Even more concerning, 57% of investors say stock valuations are “attractive” or “very attractive” today. This is a new record for RBC’s survey.

“I’m concerned that we have not seen the lows yet,” said Lori Calvasina, RBC’s head of U.S. equity strategy.

“This surprisingly high level of bullishness supports our own view that we haven’t yet seen investor capitulation, echoing what we’ve seen in other data sets. We view capitulation as a necessary, though not sufficient condition for stock market bottoms in major drawdowns” she added in a note to clients last week.

These bullish investors believe that the Federal Reserve will continue supporting the economy with its zero-interest-rate policy and the $700 billion quantitative easing plan. They also believe that the economic impact of the coronavirus pandemic will be “manageable.”

The 58% “bullish” or “very bullish” reading is the highest the RBC U.S. Equity Investor Survey has had since it debuted in early 2018.

Perhaps the most surprising data from the survey shows that despite the record-level of bullish optimism, a significant number of respondents believe there’s still plenty of pain to be doled out by the market.

Possible Outlooks

Only 19% of those surveyed believe the market hit bottom in the first quarter. Meanwhile, 57% believe that we are going to see the market head lower and reach a new bottom this quarter. Additionally, 15% don’t anticipate stock bottoming until Q3 2020. The 9% of those surveyed believe we won’t see the bottom until Q4 2020 or later.

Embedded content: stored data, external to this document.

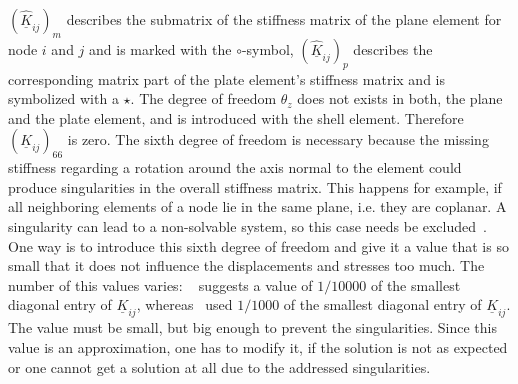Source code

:  $\left(\underline{\hat{K}}_{ij}\right)_m$ describes the submatrix of the stiffness matrix of the plane element for node $i$ and $j$ and is marked with the $\circ$-symbol, $\left(\underline{\hat{K}}_{ij}\right)_p$ describes the corresponding matrix part of the plate element's stiffness matrix and is symbolized with a $\star$.
 The degree of freedom $\theta_z$ does not exists in both, the plane and the plate element, and is introduced with the shell element. Therefore $(\underline{K}_{ij})_{66}$ is zero. The sixth degree of freedom is necessary because the missing stiffness regarding a rotation around the axis normal to the element could produce singularities in the overall stiffness matrix. This happens for example, if all neighboring elements of a node lie in the same plane, i.e. they are coplanar. A singularity can lead to a non-solvable system, so this case needs be excluded~\cite{steinke2005finite}. One way is to introduce this sixth degree of freedom and give it a value that is so small that it does not influence the displacements and stresses too much. The number of this values varies: ~\cite{werkle1995finite} suggests a value of $1/10000$ of the smallest diagonal entry of $\underline{K}_{ij}$, whereas~\cite{kansara2004development} used $1/1000$ of the smallest diagonal entry of $\underline{K}_{ij}$. The value must be small, but big enough to prevent the singularities. Since this value is an approximation, one has to modify it, if the solution is not as expected or one cannot get a solution at all due to the addressed singularities.
 
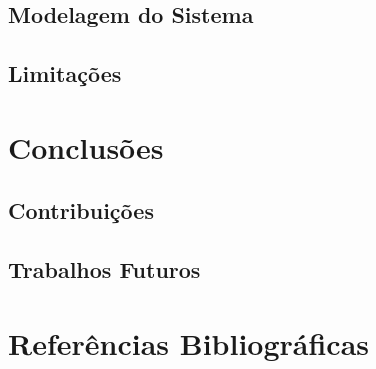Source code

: \documentclass{beamer}
\begin{document}
\subsection[Modelagem do Sistema]{Modelagem do Sistema}

\subsection[Limitações]{Limitações}

\section{Conclusões}

\subsection[Contribuições]{Contribuições}

\subsection[Trabalhos Futuros]{Trabalhos Futuros}

\section{Referências Bibliográficas}

\begin{frame}[allowframebreaks]





\end{frame}
\end{document}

And despite all the chatter in the news about a quick economic recovery once new cases of coronavirus plateau, the RBC survey shows that investors aren’t quite as optimistic as some may hope.

Only 19% of respondents believe we will get a “V”-shaped recovery. 41% believe that we will see a ‘W’-shaped recovery and 35% see the country going through a slower “U”-shaped recovery.

Some banks on Wall Street are expecting massive GDP contracting as high as 30% during the second quarter. Those responding to the survey, however, weren’t quite so bearish.

Most believe that the country’s GDP won’t contract by more than 20% in any quarter. They also think that if we do get a recession, it will end in the fourth quarter.

It could be more bad news for the market if those numbers end up worse than predicted.

“If evidence that the most negative GDP quarter will be worse than 20% and that the contraction will last beyond 3Q emerges, it is likely to destabilize the market,” the RBC strategists wrote. “If evidence emerges that the impact will be less severe, it can help the stock market stabilize and move higher” they added.